PROBLEM STATEMENT: Go through the data underneath and copy every line exactly.

PROVIDED INFORMATION:
↓
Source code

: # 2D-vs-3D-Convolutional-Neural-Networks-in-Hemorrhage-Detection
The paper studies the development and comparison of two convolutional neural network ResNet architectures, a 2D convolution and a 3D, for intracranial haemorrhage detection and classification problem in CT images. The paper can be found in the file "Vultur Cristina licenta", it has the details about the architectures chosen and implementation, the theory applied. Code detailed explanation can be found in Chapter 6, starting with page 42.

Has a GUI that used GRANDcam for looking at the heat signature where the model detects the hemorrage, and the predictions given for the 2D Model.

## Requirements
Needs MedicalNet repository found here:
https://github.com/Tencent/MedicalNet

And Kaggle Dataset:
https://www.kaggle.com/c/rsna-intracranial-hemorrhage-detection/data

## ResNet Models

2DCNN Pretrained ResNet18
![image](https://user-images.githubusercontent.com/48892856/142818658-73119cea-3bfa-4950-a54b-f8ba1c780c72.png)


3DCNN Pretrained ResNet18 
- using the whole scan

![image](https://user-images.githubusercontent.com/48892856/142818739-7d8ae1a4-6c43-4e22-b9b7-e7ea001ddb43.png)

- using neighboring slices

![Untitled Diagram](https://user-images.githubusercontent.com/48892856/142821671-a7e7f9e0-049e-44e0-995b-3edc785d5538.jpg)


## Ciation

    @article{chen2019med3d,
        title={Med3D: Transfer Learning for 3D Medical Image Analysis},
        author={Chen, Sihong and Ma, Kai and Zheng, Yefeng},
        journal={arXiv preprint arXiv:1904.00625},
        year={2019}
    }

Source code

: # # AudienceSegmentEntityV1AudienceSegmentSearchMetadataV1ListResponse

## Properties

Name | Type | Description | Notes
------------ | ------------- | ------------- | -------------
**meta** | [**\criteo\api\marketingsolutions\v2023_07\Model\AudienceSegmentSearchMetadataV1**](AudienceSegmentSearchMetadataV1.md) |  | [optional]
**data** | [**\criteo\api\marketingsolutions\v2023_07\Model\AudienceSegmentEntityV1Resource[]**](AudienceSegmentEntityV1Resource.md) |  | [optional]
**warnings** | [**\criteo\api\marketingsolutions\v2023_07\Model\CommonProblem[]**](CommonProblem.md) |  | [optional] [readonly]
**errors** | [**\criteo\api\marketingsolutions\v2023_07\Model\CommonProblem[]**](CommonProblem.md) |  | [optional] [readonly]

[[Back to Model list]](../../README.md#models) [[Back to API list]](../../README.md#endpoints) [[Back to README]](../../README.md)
↑
EXERCISE OUTPUT:
Source code

: # 2D-vs-3D-Convolutional-Neural-Networks-in-Hemorrhage-Detection
The paper studies the development and comparison of two convolutional neural network ResNet architectures, a 2D convolution and a 3D, for intracranial haemorrhage detection and classification problem in CT images. The paper can be found in the file "Vultur Cristina licenta", it has the details about the architectures chosen and implementation, the theory applied. Code detailed explanation can be found in Chapter 6, starting with page 42.

Has a GUI that used GRANDcam for looking at the heat signature where the model detects the hemorrage, and the predictions given for the 2D Model.

## Requirements
Needs MedicalNet repository found here:
https://github.com/Tencent/MedicalNet

And Kaggle Dataset:
https://www.kaggle.com/c/rsna-intracranial-hemorrhage-detection/data

## ResNet Models

2DCNN Pretrained ResNet18
![image](https://user-images.githubusercontent.com/48892856/142818658-73119cea-3bfa-4950-a54b-f8ba1c780c72.png)


3DCNN Pretrained ResNet18 
- using the whole scan

![image](https://user-images.githubusercontent.com/48892856/142818739-7d8ae1a4-6c43-4e22-b9b7-e7ea001ddb43.png)

- using neighboring slices

![Untitled Diagram](https://user-images.githubusercontent.com/48892856/142821671-a7e7f9e0-049e-44e0-995b-3edc785d5538.jpg)


## Ciation

    @article{chen2019med3d,
        title={Med3D: Transfer Learning for 3D Medical Image Analysis},
        author={Chen, Sihong and Ma, Kai and Zheng, Yefeng},
        journal={arXiv preprint arXiv:1904.00625},
        year={2019}
    }

Source code

: # # AudienceSegmentEntityV1AudienceSegmentSearchMetadataV1ListResponse

## Properties

Name | Type | Description | Notes
------------ | ------------- | ------------- | -------------
**meta** | [**\criteo\api\marketingsolutions\v2023_07\Model\AudienceSegmentSearchMetadataV1**](AudienceSegmentSearchMetadataV1.md) |  | [optional]
**data** | [**\criteo\api\marketingsolutions\v2023_07\Model\AudienceSegmentEntityV1Resource[]**](AudienceSegmentEntityV1Resource.md) |  | [optional]
**warnings** | [**\criteo\api\marketingsolutions\v2023_07\Model\CommonProblem[]**](CommonProblem.md) |  | [optional] [readonly]
**errors** | [**\criteo\api\marketingsolutions\v2023_07\Model\CommonProblem[]**](CommonProblem.md) |  | [optional] [readonly]

[[Back to Model list]](../../README.md#models) [[Back to API list]](../../README.md#endpoints) [[Back to README]](../../README.md)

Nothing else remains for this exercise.